Esta hermandad motorizada también ha colaborado con familias que fueron azotadas por diversos padecimientos. 


En Santo Domingo de Cutuglagua, al sur de Quito, por ejemplo, se registró un voraz incendio que dejó sin nada a una familia de 13 miembros. 


Los líderes de los clubes se unieron y donaron ropa, víveres y electrodomésticos a los infortunados. “También se logró que se les construya una nueva casa”, contó Villacís. 


Luciendo una pañoleta negra y gafas, Rodolfo Estrella, líder de club Alfa Moto Quito, recordó que ellos también colaboraron con los menores de la Fundación Muchachos Solidarios.


Para dar una experiencia única a los infantes, los sacaron a rodar en sus motos, les invitaron una comida y luego los llevaron de vuelta a esa casa que presta ayuda social. 


Pero sin duda, uno de los proyectos más grandes y a la vez esperanzadores es el que impulsa Gabriel Proaño, quien espera completar el presupuesto para recorrer 95 países del mundo, en 595 días.

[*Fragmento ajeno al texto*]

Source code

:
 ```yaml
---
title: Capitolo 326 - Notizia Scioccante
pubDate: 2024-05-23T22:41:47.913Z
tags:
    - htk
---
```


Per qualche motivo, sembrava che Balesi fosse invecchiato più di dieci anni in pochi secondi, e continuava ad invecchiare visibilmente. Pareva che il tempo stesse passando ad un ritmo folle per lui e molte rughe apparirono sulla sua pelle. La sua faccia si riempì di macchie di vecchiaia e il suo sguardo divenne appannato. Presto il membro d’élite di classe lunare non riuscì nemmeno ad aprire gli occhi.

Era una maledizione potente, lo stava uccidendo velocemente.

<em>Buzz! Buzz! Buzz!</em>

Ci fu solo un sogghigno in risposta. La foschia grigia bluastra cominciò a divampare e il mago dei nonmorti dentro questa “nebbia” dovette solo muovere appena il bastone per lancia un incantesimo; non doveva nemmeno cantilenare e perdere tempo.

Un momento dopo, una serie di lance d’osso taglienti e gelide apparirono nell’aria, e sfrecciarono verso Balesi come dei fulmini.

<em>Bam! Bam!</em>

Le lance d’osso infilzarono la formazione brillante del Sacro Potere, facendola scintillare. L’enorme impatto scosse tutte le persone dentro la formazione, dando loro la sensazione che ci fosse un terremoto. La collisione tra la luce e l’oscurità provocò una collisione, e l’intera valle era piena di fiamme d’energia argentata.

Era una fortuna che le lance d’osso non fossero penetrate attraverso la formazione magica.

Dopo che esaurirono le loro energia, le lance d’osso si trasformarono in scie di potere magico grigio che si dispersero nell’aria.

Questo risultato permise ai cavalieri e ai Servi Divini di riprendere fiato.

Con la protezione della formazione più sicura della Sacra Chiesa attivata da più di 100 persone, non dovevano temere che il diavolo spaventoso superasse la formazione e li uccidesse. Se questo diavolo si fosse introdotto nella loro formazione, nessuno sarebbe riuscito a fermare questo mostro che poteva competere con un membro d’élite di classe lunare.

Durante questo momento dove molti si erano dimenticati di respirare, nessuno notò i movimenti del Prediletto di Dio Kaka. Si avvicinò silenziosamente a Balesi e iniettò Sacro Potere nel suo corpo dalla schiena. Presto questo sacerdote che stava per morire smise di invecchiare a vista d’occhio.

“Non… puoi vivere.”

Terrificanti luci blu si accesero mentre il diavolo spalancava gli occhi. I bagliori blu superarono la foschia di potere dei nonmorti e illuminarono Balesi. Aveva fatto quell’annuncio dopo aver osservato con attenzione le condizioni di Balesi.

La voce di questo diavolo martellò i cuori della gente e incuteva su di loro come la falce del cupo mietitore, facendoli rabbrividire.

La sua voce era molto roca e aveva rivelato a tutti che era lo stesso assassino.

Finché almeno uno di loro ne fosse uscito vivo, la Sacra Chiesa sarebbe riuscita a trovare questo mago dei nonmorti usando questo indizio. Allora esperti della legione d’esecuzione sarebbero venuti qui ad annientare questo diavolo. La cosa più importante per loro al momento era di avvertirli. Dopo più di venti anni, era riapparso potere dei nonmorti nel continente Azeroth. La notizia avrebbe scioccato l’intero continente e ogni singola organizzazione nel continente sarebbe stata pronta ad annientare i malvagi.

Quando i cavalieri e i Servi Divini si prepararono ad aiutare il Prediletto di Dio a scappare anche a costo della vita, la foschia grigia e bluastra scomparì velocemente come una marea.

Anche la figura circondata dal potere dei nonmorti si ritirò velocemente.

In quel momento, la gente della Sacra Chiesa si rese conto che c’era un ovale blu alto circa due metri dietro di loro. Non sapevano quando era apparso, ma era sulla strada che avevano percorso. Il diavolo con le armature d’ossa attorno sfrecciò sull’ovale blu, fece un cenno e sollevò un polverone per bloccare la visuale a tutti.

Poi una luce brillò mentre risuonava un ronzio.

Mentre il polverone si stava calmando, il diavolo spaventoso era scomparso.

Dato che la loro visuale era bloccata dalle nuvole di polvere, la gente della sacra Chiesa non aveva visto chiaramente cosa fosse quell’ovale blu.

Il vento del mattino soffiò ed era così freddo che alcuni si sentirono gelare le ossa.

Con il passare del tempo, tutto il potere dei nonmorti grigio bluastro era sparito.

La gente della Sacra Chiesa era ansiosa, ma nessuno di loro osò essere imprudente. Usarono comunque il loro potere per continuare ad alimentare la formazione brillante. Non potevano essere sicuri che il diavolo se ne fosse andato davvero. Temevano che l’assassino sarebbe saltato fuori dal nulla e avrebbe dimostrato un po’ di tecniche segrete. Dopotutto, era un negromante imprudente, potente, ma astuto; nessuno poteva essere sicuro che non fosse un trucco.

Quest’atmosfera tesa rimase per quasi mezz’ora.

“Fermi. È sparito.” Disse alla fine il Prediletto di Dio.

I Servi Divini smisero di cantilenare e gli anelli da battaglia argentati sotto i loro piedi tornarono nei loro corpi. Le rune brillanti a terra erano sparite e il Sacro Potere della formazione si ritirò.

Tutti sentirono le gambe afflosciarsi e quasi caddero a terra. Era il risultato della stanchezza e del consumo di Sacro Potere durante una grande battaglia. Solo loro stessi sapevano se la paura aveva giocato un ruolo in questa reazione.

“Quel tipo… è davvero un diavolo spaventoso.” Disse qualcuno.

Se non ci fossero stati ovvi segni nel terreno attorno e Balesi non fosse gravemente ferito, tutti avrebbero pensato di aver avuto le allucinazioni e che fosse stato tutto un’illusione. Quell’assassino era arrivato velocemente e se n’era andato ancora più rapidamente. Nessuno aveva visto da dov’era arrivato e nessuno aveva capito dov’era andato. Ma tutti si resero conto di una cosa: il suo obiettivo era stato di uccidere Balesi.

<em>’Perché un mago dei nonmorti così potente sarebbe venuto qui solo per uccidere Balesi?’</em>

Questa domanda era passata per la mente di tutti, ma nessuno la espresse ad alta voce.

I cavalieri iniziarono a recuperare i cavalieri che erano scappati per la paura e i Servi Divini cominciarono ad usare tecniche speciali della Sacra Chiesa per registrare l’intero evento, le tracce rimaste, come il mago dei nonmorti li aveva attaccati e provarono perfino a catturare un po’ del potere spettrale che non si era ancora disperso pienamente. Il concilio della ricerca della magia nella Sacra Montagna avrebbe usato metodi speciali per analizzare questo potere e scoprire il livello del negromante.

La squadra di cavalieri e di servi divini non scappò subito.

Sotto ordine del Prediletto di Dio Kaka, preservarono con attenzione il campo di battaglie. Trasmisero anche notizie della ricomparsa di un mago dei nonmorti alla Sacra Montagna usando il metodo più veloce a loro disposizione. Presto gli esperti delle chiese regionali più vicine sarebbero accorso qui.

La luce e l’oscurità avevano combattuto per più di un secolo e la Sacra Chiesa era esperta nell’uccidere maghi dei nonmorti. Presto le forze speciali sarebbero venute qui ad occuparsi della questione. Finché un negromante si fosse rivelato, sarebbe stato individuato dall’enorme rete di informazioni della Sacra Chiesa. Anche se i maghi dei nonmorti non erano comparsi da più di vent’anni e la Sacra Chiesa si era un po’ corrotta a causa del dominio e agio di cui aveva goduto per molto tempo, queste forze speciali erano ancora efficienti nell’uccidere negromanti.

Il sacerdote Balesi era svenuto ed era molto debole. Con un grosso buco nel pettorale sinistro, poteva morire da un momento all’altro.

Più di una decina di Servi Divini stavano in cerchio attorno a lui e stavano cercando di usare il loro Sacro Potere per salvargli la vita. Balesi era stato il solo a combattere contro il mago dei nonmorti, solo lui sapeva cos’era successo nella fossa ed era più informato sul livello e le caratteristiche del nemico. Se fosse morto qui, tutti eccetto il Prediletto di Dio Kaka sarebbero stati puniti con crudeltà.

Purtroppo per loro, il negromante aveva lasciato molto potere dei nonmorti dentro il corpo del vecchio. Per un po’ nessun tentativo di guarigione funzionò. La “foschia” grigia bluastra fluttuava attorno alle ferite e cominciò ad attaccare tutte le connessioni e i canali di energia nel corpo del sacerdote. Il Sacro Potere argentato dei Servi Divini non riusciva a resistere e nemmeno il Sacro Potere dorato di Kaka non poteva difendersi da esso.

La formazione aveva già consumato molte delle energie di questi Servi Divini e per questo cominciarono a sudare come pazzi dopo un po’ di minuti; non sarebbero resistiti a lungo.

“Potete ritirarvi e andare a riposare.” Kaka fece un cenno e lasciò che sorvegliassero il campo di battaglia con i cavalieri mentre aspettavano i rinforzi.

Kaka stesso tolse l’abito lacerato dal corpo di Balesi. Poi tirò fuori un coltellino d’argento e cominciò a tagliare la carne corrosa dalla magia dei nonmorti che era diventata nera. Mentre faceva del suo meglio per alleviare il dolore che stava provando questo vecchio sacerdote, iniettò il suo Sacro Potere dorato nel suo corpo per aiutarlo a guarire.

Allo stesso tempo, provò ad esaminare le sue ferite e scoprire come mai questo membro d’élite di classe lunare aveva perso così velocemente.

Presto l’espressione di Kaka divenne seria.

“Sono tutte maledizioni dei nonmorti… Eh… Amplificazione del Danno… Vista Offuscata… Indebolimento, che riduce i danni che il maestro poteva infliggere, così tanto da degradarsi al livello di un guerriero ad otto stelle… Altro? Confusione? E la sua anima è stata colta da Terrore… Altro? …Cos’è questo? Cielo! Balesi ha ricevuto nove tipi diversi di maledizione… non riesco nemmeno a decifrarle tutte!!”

En esa “travesía de vida”, el motociclista espera recolectar fondos que serán destinados a favor de a la Asociación Ecuatoriana de Niños Contra el Cáncer.

Además, quiere ampliar el espacio en el que se atiende a los infantes y construir un albergue.


Otro de los objetivos, aseguró, es conocer historias inspiradoras de personas a escala mundial que lograron superar esta enfermedad, para luego motivar a la sociedad ecuatoriana a ayudar con esta causa. 


Con nostalgia, Gabriel se remontó a su infancia y recordó el día en que su madre, que se desempeñaba como bibliotecaria, le obsequió el libro ‘La vuelta al mundo en 80 días’, de Julio Verne.

“Era mi sueño conocer y recorrer el mundo desde que era pequeño. Un familiar mío tenía una moto y mi afición fecundó a temprana edad”, confesó entusiasmado. 


Pero hace tres años, cuando conoció a Romina, una dulce niña de 11 años que padece cáncer, sus ideales y metas dieron un giro de 180 grados.


“Romina sueña con ser modelo. Entonces me dije que no podría recorrer el planeta sin antes brindar ayuda a otros niños que pasan por eso”.


Para cristalizar el proyecto, Gabriel aún necesita obtener USD 35 000 para solventar los gastos de gasolina y de pasajes de avión, tanto para él como para su motocicleta Kawasaki. 


Especialmente para cruzar de Brasil a Ciudad del Cabo; de Vietnam a Australia y de Australia a Canadá.

El costo total de este monumental proyecto asciende a USD 123 000.
 Así, entre frenadas, aceleraciones y vías sinuosas, estos motociclistas seguirán rodando diversos caminos del país, esperando el llamado de aquellos que más los necesiten.